La première, le dévisageant. — Une dame... (Elle s’interrompt brusquement, le reconnaissant, effrayée.) Doux Jésus, ça y est, je vous remets, monsieur ! Que Dieu m’assiste, je croyais que vous étiez mort !
Don Juan, souriant doucement. — Seulement porté disparu.
La première. — Il y a encore des miracles. Eh bien, la jeune demoiselle est partie. Elle habite chez sa grand-mère maintenant.
Don Juan, surpris. — Où ça ?
La première. — Comment il s’appelait, ce trou ? (Consultant son carnet de notes.) Voilà, c’est marqué ici.
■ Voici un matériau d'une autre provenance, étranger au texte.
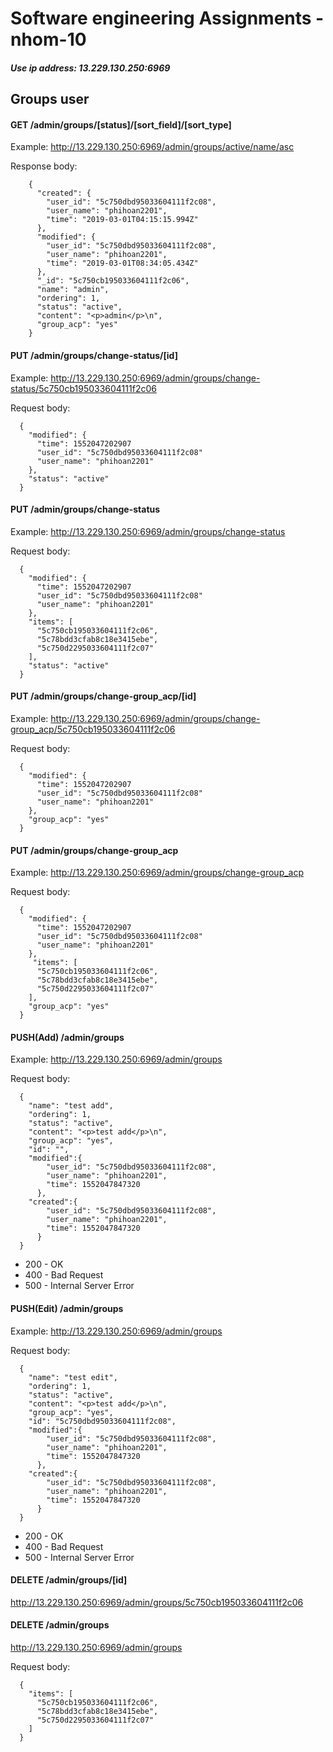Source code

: # Software engineering Assignments - nhom-10

##### Use ip address: 13.229.130.250:6969

## Groups user
#### GET /admin/groups/[status]/[sort_field]/[sort_type]
  Example: http://13.229.130.250:6969/admin/groups/active/name/asc

  Response body:
```
    {
      "created": {
        "user_id": "5c750dbd95033604111f2c08",
        "user_name": "phihoan2201",
        "time": "2019-03-01T04:15:15.994Z"
      },
      "modified": {
        "user_id": "5c750dbd95033604111f2c08",
        "user_name": "phihoan2201",
        "time": "2019-03-01T08:34:05.434Z"
      },
      "_id": "5c750cb195033604111f2c06",
      "name": "admin",
      "ordering": 1,
      "status": "active",
      "content": "<p>admin</p>\n",
      "group_acp": "yes"
    }
 ```
#### PUT /admin/groups/change-status/[id]
   Example: http://13.229.130.250:6969/admin/groups/change-status/5c750cb195033604111f2c06
   
   Request body:
   
```
  {
    "modified": {
      "time": 1552047202907
      "user_id": "5c750dbd95033604111f2c08"
      "user_name": "phihoan2201"
    },
    "status": "active"
  }
```
#### PUT /admin/groups/change-status
   Example: http://13.229.130.250:6969/admin/groups/change-status
   
   Request body:
   
```
  {
    "modified": {
      "time": 1552047202907
      "user_id": "5c750dbd95033604111f2c08"
      "user_name": "phihoan2201"
    },
    "items": [
      "5c750cb195033604111f2c06",
      "5c78bdd3cfab8c18e3415ebe",
      "5c750d2295033604111f2c07"
    ],
    "status": "active"
  }
```
#### PUT /admin/groups/change-group_acp/[id]
   Example: http://13.229.130.250:6969/admin/groups/change-group_acp/5c750cb195033604111f2c06
   
   Request body:
   
```
  {
    "modified": {
      "time": 1552047202907
      "user_id": "5c750dbd95033604111f2c08"
      "user_name": "phihoan2201"
    },
    "group_acp": "yes"
  }
```
#### PUT /admin/groups/change-group_acp
   Example: http://13.229.130.250:6969/admin/groups/change-group_acp
   
   Request body:
   
```
  {
    "modified": {
      "time": 1552047202907
      "user_id": "5c750dbd95033604111f2c08"
      "user_name": "phihoan2201"
    },
     "items": [
      "5c750cb195033604111f2c06",
      "5c78bdd3cfab8c18e3415ebe",
      "5c750d2295033604111f2c07"
    ],
    "group_acp": "yes"
  }
```
#### PUSH(Add) /admin/groups
   Example: http://13.229.130.250:6969/admin/groups
   
   Request body:
   
```
  { 
    "name": "test add",
    "ordering": 1,
    "status": "active",
    "content": "<p>test add</p>\n",
    "group_acp": "yes",
    "id": "",
    "modified":{ 
        "user_id": "5c750dbd95033604111f2c08",
        "user_name": "phihoan2201",
        "time": 1552047847320 
      },
    "created":{ 
        "user_id": "5c750dbd95033604111f2c08",
        "user_name": "phihoan2201",
        "time": 1552047847320 
      } 
  }
```
* 200 - OK
* 400 - Bad Request
* 500 - Internal Server Error

#### PUSH(Edit) /admin/groups
   Example: http://13.229.130.250:6969/admin/groups
   
   Request body:
   
```
  { 
    "name": "test edit",
    "ordering": 1,
    "status": "active",
    "content": "<p>test add</p>\n",
    "group_acp": "yes",
    "id": "5c750dbd95033604111f2c08",
    "modified":{ 
        "user_id": "5c750dbd95033604111f2c08",
        "user_name": "phihoan2201",
        "time": 1552047847320 
      },
    "created":{ 
        "user_id": "5c750dbd95033604111f2c08",
        "user_name": "phihoan2201",
        "time": 1552047847320 
      } 
  }
```
* 200 - OK
* 400 - Bad Request
* 500 - Internal Server Error
#### DELETE /admin/groups/[id]
  http://13.229.130.250:6969/admin/groups/5c750cb195033604111f2c06
#### DELETE /admin/groups
  http://13.229.130.250:6969/admin/groups
  
  Request body:
```
  {
    "items": [
      "5c750cb195033604111f2c06",
      "5c78bdd3cfab8c18e3415ebe",
      "5c750d2295033604111f2c07"
    ]
  }
```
Tenez...
Elle lui montre l’adresse.
Don Juan, lisant. — Mais c’est au bout du monde !
La première. — Oui.
Un silence.
Don Juan, avec lenteur. — Quand est-ce qu’elle est partie ?
La première. — En ١٩١٥. Je me rappelle le jour, exactement, c’était notre grande victoire de Gorlice, et la tempête a déchiré notre drapeau.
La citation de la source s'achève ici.